AI Article Synopsis

  • A rare case of a 5-year-old boy from a Bantu background is reported, presenting with oral-visceral Kaposi sarcoma after treatment for high-risk acute lymphoblastic leukemia, marking possibly just the second documented case of this phenomenon.
  • The boy developed a non-painful oral mass one month post-treatment, which was successfully treated with a regimen of bleomycin and vincristine, demonstrating a positive clinical response.
  • The report emphasizes the need for heightened awareness among clinicians regarding the potential for second malignancies like Kaposi sarcoma in children who have undergone leukemia treatment, recommending routine evaluations during long-term follow-ups.

Article Abstract

Background: There have hardly been any reported cases of children presenting with Kaposi sarcoma as a second malignancy following treatment for acute lymphoblastic leukemia outside a transplant setting.

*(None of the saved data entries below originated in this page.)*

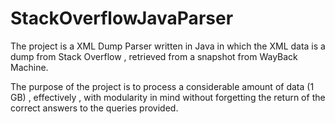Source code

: # StackOverflowJavaParser

The project is a XML Dump Parser written in Java in which the XML data is a dump from Stack Overflow , retrieved from a snapshot from WayBack Machine.

The purpose of the project is to process a considerable amount of data (1 GB) , effectively , with modularity in mind without forgetting the return of the correct answers to the queries provided.
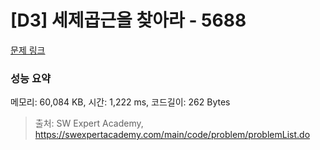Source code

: # [D3] 세제곱근을 찾아라 - 5688 

[문제 링크](https://swexpertacademy.com/main/code/problem/problemDetail.do?contestProbId=AWXVyCaKugQDFAUo) 

### 성능 요약

메모리: 60,084 KB, 시간: 1,222 ms, 코드길이: 262 Bytes



> 출처: SW Expert Academy, https://swexpertacademy.com/main/code/problem/problemList.do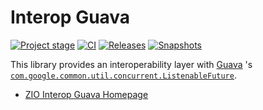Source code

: # Interop Guava

[![Project stage][Stage]][Stage-Page]
[![CI][Badge-CI]][Link-CI]
[![Releases][Badge-SonatypeReleases]][Link-SonatypeReleases]
[![Snapshots][Badge-SonatypeSnapshots]][Link-SonatypeSnapshots]

This library provides an interoperability layer with [Guava](https://guava.dev/) 's [`com.google.common.util.concurrent.ListenableFuture`](https://github.com/google/guava/wiki/ListenableFutureExplained).

- [ZIO Interop Guava Homepage](https://zio.dev/zio-interop-guava)

[Badge-CI]: https://github.com/zio/interop-guava/workflows/CI/badge.svg
[Badge-SonatypeReleases]: https://img.shields.io/nexus/r/https/oss.sonatype.org/dev.zio/zio-interop-guava_2.12.svg "Sonatype Releases"
[Badge-SonatypeSnapshots]: https://img.shields.io/nexus/s/https/oss.sonatype.org/dev.zio/zio-interop-guava_2.12.svg "Sonatype Snapshots"
[Link-CI]: https://github.com/zio/interop-guava/actions?query=workflow%3ACI
[Link-SonatypeReleases]: https://oss.sonatype.org/content/repositories/releases/dev/zio/zio-interop-guava_2.12/ "Sonatype Releases"
[Link-SonatypeSnapshots]: https://oss.sonatype.org/content/repositories/snapshots/dev/zio/zio-interop-guava_2.12/ "Sonatype Snapshots"
[Stage]: https://img.shields.io/badge/Project%20Stage-Production%20Ready-brightgreen.svg
[Stage-Page]: https://github.com/zio/zio/wiki/Project-Stages

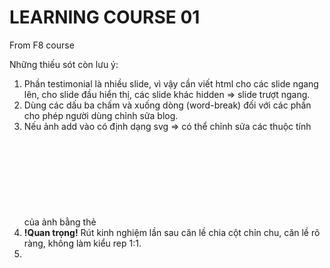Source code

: # LEARNING COURSE 01
From F8 course

Những thiếu sót còn lưu ý:
1. Phần testimonial là nhiều slide, vì vậy cần viết html cho các slide ngang lên, cho slide đầu hiển thị, các slide khác hidden => slide trượt ngang.
2. Dùng các dấu ba chấm và xuống dòng (word-break) đối với các phần cho phép người dùng chỉnh sửa blog.
3. Nếu ảnh add vào có định dạng svg => có thể chỉnh sửa các thuộc tính của ảnh bằng thẻ <svg>.
4. **!Quan trọng!** Rút kinh nghiệm lần sau căn lề chia cột chỉn chu, căn lề rõ ràng, không làm kiểu rep 1:1.
5.  
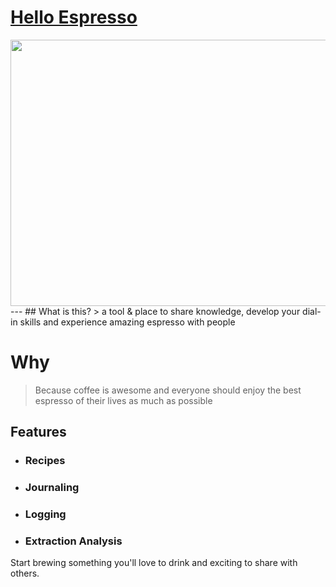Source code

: # [Hello Espresso](https://helloespresso.coffee)
<img src="./helloespresso.gif" width="750" height="426"/>
---
## What is this?
> a tool & place to share knowledge, develop your dial-in skills and experience amazing espresso with people

# Why
> Because coffee is awesome and everyone should enjoy the best espresso of their lives as much as possible

## Features
- ### Recipes 
- ### Journaling
- ### Logging 
- ### Extraction Analysis

Start brewing something you'll love to drink and exciting to share with others.


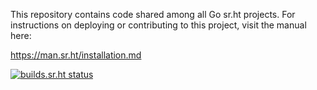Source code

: This repository contains code shared among all Go sr.ht projects.
For instructions on deploying or contributing to this project,
visit the manual here:

https://man.sr.ht/installation.md

[![builds.sr.ht status](https://builds.sr.ht/~sircmpwn/core-go.svg)](https://builds.sr.ht/~sircmpwn/core-go?)
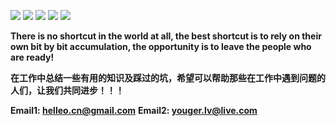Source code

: 
[![](https://img.shields.io/github/issues/yeaheo/youger.svg)](https://github.com/yeaheo/youger/issues)  [![](https://img.shields.io/github/forks/yeaheo/youger.svg)](https://github.com/yeaheo/youger/network) [![](https://img.shields.io/github/stars/yeaheo/youger.svg)](https://github.com/yeaheo/youger/stargazers) [![](https://travis-ci.org/yeaheo/youger.svg?branch=master)](https://travis-ci.org/yeaheo/youger) [![](https://img.shields.io/github/release/yeaheo/youger.svg)](https://github.com/yeaheo/youger/releases)

**There is no shortcut in the world at all, the best shortcut is to rely on their own bit by bit accumulation, the opportunity is to leave the people who are ready!**

**在工作中总结一些有用的知识及踩过的坑，希望可以帮助那些在工作中遇到问题的人们，让我们共同进步！！！**

**Email1: <helleo.cn@gmail.com>**
**Email2: <youger.lv@live.com>**
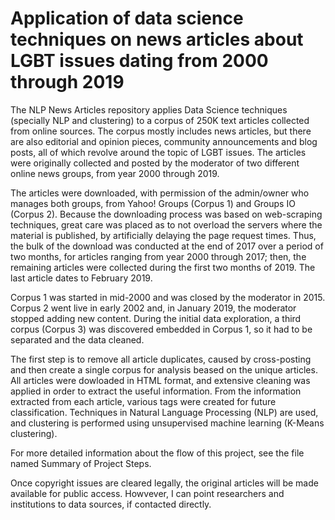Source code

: # Application of data science techniques on news articles about LGBT issues dating from 2000 through 2019
The NLP News Articles repository applies Data Science techniques (specially NLP and clustering) to a corpus of 250K text articles collected from online sources. The corpus mostly includes news articles, but there are also editorial and opinion pieces, community announcements and blog posts, all of which revolve around the topic of LGBT issues. The articles were originally collected and posted by the moderator of two different online news groups, from year 2000 through 2019. 

The articles were downloaded, with permission of the admin/owner who manages both groups, from Yahoo! Groups (Corpus 1) and Groups IO (Corpus 2). Because the downloading process was based on web-scraping techniques, great care was placed as to not overload the servers where the material is published, by artificially delaying the page request times. Thus, the bulk of the download was conducted at the end of 2017 over a period of two months, for articles ranging from year 2000 through 2017; then, the remaining articles were collected during the first two months of 2019. The last article dates to February 2019. 

Corpus 1 was started in mid-2000 and was closed by the moderator in 2015. Corpus 2 went live in early 2002 and, in January 2019, the moderator stopped adding new content. During the initial data exploration, a third corpus (Corpus 3) was discovered embedded in Corpus 1, so it had to be separated and the data cleaned.

The first step is to remove all article duplicates, caused by cross-posting and then create a single corpus for analysis beased on the unique articles. All articles were dowloaded in HTML format, and extensive cleaning was applied in order to extract the useful information. From the information extracted from each article, various tags were created for future classification. Techniques in Natural Language Processing (NLP) are used, and clustering is performed using unsupervised machine learning (K-Means clustering). 

For more detailed information about the flow of this project, see the file named Summary of Project Steps.

Once copyright issues are cleared legally, the original articles will be made available for public access. Howvever, I can point researchers and institutions to data sources, if contacted directly. 
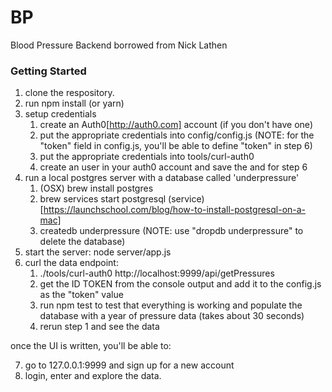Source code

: # BP
Blood Pressure Backend borrowed from Nick Lathen

### Getting Started

1. clone the respository.
2. run npm install (or yarn)
3. setup credentials
    1. create an Auth0[http://auth0.com] account (if you don't have one)
    2. put the appropriate credentials into config/config.js (NOTE: for the "token" field in config.js, you'll be able to define "token" in step 6)
    3. put the appropriate credentials into tools/curl-auth0
    4. create an user in your auth0 account and save the <username> and <password> for step 6
4. run a local postgres server with a database called 'underpressure'
    1. (OSX) brew install postgres
    2. brew services start postgresql (service)[https://launchschool.com/blog/how-to-install-postgresql-on-a-mac]
    3. createdb underpressure (NOTE: use "dropdb underpressure" to delete the database)
5. start the server: node server/app.js
6. curl the data endpoint:
    1. ./tools/curl-auth0 <username> <password> http://localhost:9999/api/getPressures
    2. get the ID TOKEN from the console output and add it to the config.js as the "token" value
    3. run npm test to test that everything is working and populate the database with a year of pressure data (takes about 30 seconds)
    4. rerun step 1 and see the data

once the UI is written, you'll be able to:

7. go to 127.0.0.1:9999 and sign up for a new account
8. login, enter and explore the data.
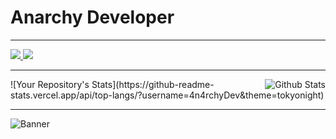 <h1>Anarchy Developer</h1>

---

<a href="https://github.com/4n4rchyDev"> <img src="https://discord.c99.nl/widget/theme-4/805842079091654696.png"> </a> <a href="https://github.com/4n4rchyDev"><img src="https://discord.c99.nl/widget/theme-4/855404028892938241.png"> </a>

---

<img align="right" alt="Github Stats" src="https://github-readme-stats.vercel.app/api?username=4n4rchyDev&theme=tokyonight&show_icons=true&hide_border=true" />
![Your Repository's Stats](https://github-readme-stats.vercel.app/api/top-langs/?username=4n4rchyDev&theme=tokyonight)

---

![Banner](https://data.whicdn.com/images/244251337/original.gif)
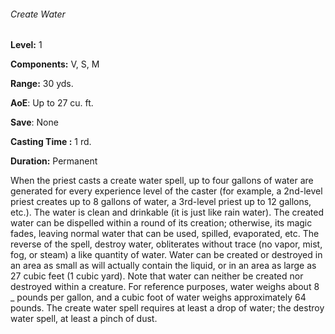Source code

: ###### Create Water

**Level:** 1

**Components:** V, S, M

**Range:** 30 yds.

**AoE**: Up to 27 cu. ft.

**Save**: None

**Casting Time :** 1 rd.

**Duration:** Permanent

When the priest casts a create water spell, up to four gallons of water are generated for every experience level of the caster (for example, a 2nd-level priest creates up to 8 gallons of water, a 3rd-level priest up to 12 gallons, etc.). The water is clean and drinkable (it is just like rain water). The created water can be dispelled within a round of its creation; otherwise, its magic fades, leaving normal water that can be used, spilled, evaporated, etc. The reverse of the spell, destroy water, obliterates without trace (no vapor, mist, fog, or steam) a like quantity of water. Water can be created or destroyed in an area as small as will actually contain the liquid, or in an area as large as 27 cubic feet (1 cubic yard). Note that water can neither be created nor destroyed within a creature. For reference purposes, water weighs about 8 _ pounds per gallon, and a cubic foot of water weighs approximately 64 pounds. The create water spell requires at least a drop of water; the destroy water spell, at least a pinch of dust.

Case Presentation: We report a case of a 5-year-old boy of Bantu origin, which, to our knowledge, could be only the second reported case of oral-visceral Kaposi sarcoma after acute lymphoblastic leukemia treatment. The patient presented with a 1-month history of progressive, non-painful, soft tissue oral mass, 1 month after completing treatment for high-risk acute lymphoblastic leukemia. He was successfully treated for Kaposi sarcoma on a two-drug regimen (bleomycin and vincristine) with good clinical response.

Conclusion: Visceral Kaposi sarcoma as a second malignancy may occur after pediatric acute lymphoblastic leukemia treatment, but its rarity makes it unlikely to raise suspicion among clinicians, thus precluding early diagnosis and treatment. We recommend routine evaluation for Kaposi sarcoma lesions in children undergoing long-term surveillance following treatment for childhood acute leukemia.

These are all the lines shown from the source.